The idea here will be familiar from the other positions in this chapter, but we'll talk it through from scratch. Sometimes a little knot of pieces that attack each other like those in the middle of the board here can seem confusing. Just take it apart with first principles. First, glance at the Black king’s lines and notice the pin of Black’s rook by White’s queen; then methodically diagnose the pin and its prospects. A first question about almost any pinned piece is whether you can attack it more times than it’s defended. Here the pinned rook is attacked once and defended once, so ask whether White can attack it again. Since the target is on a light-squared diagonal, White could add an attacker by playing his f3 bishop to g4. But this doesn’t work because then Black can play QxQ; after White recaptures NxQ, Black moves his rook to safety. The point: White's bishop's can't be swung into action against the rook so easily; it is doing important work on f3.

The problem for White is that Black’s queen not only guards the pinned piece but attacks the pinning piece. For White to get anywhere he therefore will have to work with violent, forcing moves that don’t give Black time to exchange queens and destroy the pin. When in doubt, consider exchanges. Here the only piece White can use to perform a capture is his queen. He has QxR+. And then what comes after Black recaptures QxQ? Bd5, which takes advantage after all of the bishop’s ability to travel the light squares. This pins and then wins Black’s queen with support from the knight on c3.

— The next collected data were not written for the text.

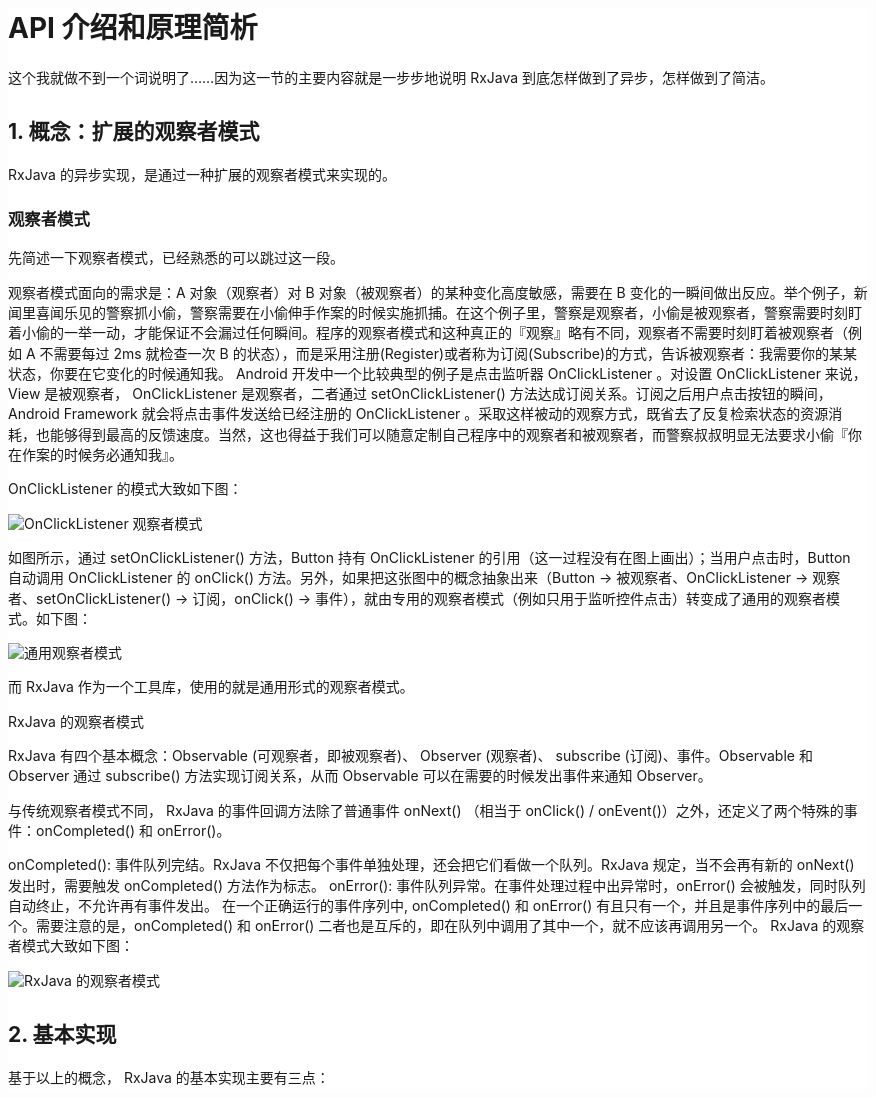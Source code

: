 # API 介绍和原理简析

这个我就做不到一个词说明了……因为这一节的主要内容就是一步步地说明 RxJava 到底怎样做到了异步，怎样做到了简洁。

## 1. 概念：扩展的观察者模式

RxJava 的异步实现，是通过一种扩展的观察者模式来实现的。

### 观察者模式

先简述一下观察者模式，已经熟悉的可以跳过这一段。

观察者模式面向的需求是：A 对象（观察者）对 B 对象（被观察者）的某种变化高度敏感，需要在 B 变化的一瞬间做出反应。举个例子，新闻里喜闻乐见的警察抓小偷，警察需要在小偷伸手作案的时候实施抓捕。在这个例子里，警察是观察者，小偷是被观察者，警察需要时刻盯着小偷的一举一动，才能保证不会漏过任何瞬间。程序的观察者模式和这种真正的『观察』略有不同，观察者不需要时刻盯着被观察者（例如 A 不需要每过 2ms 就检查一次 B 的状态），而是采用注册(Register)或者称为订阅(Subscribe)的方式，告诉被观察者：我需要你的某某状态，你要在它变化的时候通知我。 Android 开发中一个比较典型的例子是点击监听器 OnClickListener 。对设置 OnClickListener 来说， View 是被观察者， OnClickListener 是观察者，二者通过 setOnClickListener() 方法达成订阅关系。订阅之后用户点击按钮的瞬间，Android Framework 就会将点击事件发送给已经注册的 OnClickListener 。采取这样被动的观察方式，既省去了反复检索状态的资源消耗，也能够得到最高的反馈速度。当然，这也得益于我们可以随意定制自己程序中的观察者和被观察者，而警察叔叔明显无法要求小偷『你在作案的时候务必通知我』。

OnClickListener 的模式大致如下图：

![OnClickListener 观察者模式](http://ww4.sinaimg.cn/mw1024/52eb2279jw1f2rx42h1wgj20fz03rglt.jpg)



如图所示，通过 setOnClickListener() 方法，Button 持有 OnClickListener 的引用（这一过程没有在图上画出）；当用户点击时，Button 自动调用 OnClickListener 的 onClick() 方法。另外，如果把这张图中的概念抽象出来（Button -> 被观察者、OnClickListener -> 观察者、setOnClickListener() -> 订阅，onClick() -> 事件），就由专用的观察者模式（例如只用于监听控件点击）转变成了通用的观察者模式。如下图：

![通用观察者模式](http://ww3.sinaimg.cn/mw1024/52eb2279jw1f2rx4446ldj20ga03p74h.jpg)

而 RxJava 作为一个工具库，使用的就是通用形式的观察者模式。

RxJava 的观察者模式

RxJava 有四个基本概念：Observable (可观察者，即被观察者)、 Observer (观察者)、 subscribe (订阅)、事件。Observable 和 Observer 通过 subscribe() 方法实现订阅关系，从而 Observable 可以在需要的时候发出事件来通知 Observer。

与传统观察者模式不同， RxJava 的事件回调方法除了普通事件 onNext() （相当于 onClick() / onEvent()）之外，还定义了两个特殊的事件：onCompleted() 和 onError()。

onCompleted(): 事件队列完结。RxJava 不仅把每个事件单独处理，还会把它们看做一个队列。RxJava 规定，当不会再有新的 onNext() 发出时，需要触发 onCompleted() 方法作为标志。
onError(): 事件队列异常。在事件处理过程中出异常时，onError() 会被触发，同时队列自动终止，不允许再有事件发出。
在一个正确运行的事件序列中, onCompleted() 和 onError() 有且只有一个，并且是事件序列中的最后一个。需要注意的是，onCompleted() 和 onError() 二者也是互斥的，即在队列中调用了其中一个，就不应该再调用另一个。
RxJava 的观察者模式大致如下图：

![RxJava 的观察者模式](http://ww3.sinaimg.cn/mw1024/52eb2279jw1f2rx46dspqj20gn04qaad.jpg)

## 2. 基本实现

基于以上的概念， RxJava 的基本实现主要有三点：
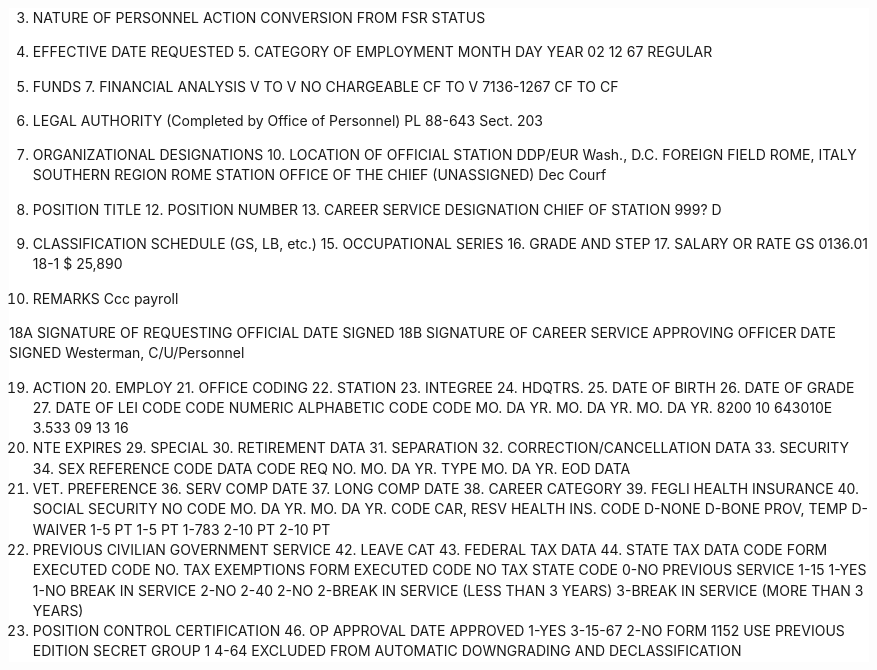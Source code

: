 3. NATURE OF PERSONNEL ACTION
CONVERSION FROM FSR STATUS

4. EFFECTIVE DATE REQUESTED 5. CATEGORY OF EMPLOYMENT
MONTH DAY YEAR
02 12 67 REGULAR

6. FUNDS 7. FINANCIAL ANALYSIS
V TO V NO CHARGEABLE
CF TO V 7136-1267
CF TO CF

8. LEGAL AUTHORITY (Completed by Office of
Personnel)
PL 88-643
Sect. 203

9. ORGANIZATIONAL DESIGNATIONS 10. LOCATION OF OFFICIAL STATION
DDP/EUR Wash., D.C.
FOREIGN FIELD ROME, ITALY
SOUTHERN REGION
ROME STATION
OFFICE OF THE CHIEF (UNASSIGNED) Dec Courf

11. POSITION TITLE 12. POSITION NUMBER 13. CAREER SERVICE DESIGNATION
CHIEF OF STATION 999? D

14. CLASSIFICATION SCHEDULE (GS, LB, etc.) 15. OCCUPATIONAL SERIES 16. GRADE AND STEP 17. SALARY OR RATE
GS 0136.01 18-1 $ 25,890

18. REMARKS
Ccc payroll

18A SIGNATURE OF REQUESTING OFFICIAL DATE SIGNED 18B SIGNATURE OF CAREER SERVICE APPROVING OFFICER DATE SIGNED
Westerman, C/U/Personnel

19. ACTION 20. EMPLOY 21. OFFICE CODING 22. STATION 23. INTEGREE 24. HDQTRS. 25. DATE OF BIRTH 26. DATE OF GRADE 27. DATE OF LEI
CODE CODE NUMERIC ALPHABETIC CODE CODE MO. DA YR. MO. DA YR. MO. DA YR.
8200 10 643010E 3.533 09 13 16
28. NTE EXPIRES 29. SPECIAL 30. RETIREMENT DATA 31. SEPARATION 32. CORRECTION/CANCELLATION DATA 33. SECURITY 34. SEX
REFERENCE CODE DATA CODE REQ NO.
MO. DA YR. TYPE MO. DA YR. EOD DATA
35. VET. PREFERENCE 36. SERV COMP DATE 37. LONG COMP DATE 38. CAREER CATEGORY 39. FEGLI HEALTH INSURANCE 40. SOCIAL SECURITY NO
CODE MO. DA YR. MO. DA YR. CODE CAR, RESV HEALTH INS. CODE
D-NONE D-BONE PROV, TEMP D-WAIVER
1-5 PT 1-5 PT 1-783
2-10 PT 2-10 PT
41. PREVIOUS CIVILIAN GOVERNMENT SERVICE 42. LEAVE CAT 43. FEDERAL TAX DATA 44. STATE TAX DATA
CODE FORM EXECUTED CODE NO. TAX EXEMPTIONS FORM EXECUTED CODE NO TAX STATE CODE
0-NO PREVIOUS SERVICE 1-15 1-YES
1-NO BREAK IN SERVICE 2-NO 2-40 2-NO
2-BREAK IN SERVICE (LESS THAN 3 YEARS)
3-BREAK IN SERVICE (MORE THAN 3 YEARS)
45. POSITION CONTROL CERTIFICATION 46. OP APPROVAL DATE APPROVED
1-YES 3-15-67
2-NO
FORM 1152 USE PREVIOUS EDITION SECRET GROUP 1
4-64 EXCLUDED FROM AUTOMATIC DOWNGRADING
AND DECLASSIFICATION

It’s another example of a recurring principle: if you are stuck for ways to bring more firepower down on a pinned piece, consider taking it and ask whether doing so would free the way for you to bring in more reinforcements. Another way to put the point is that White does have two pieces he can use to attack the pinned position here; it’s just that he just needs to use them to attack sequentially rather than simultaneously.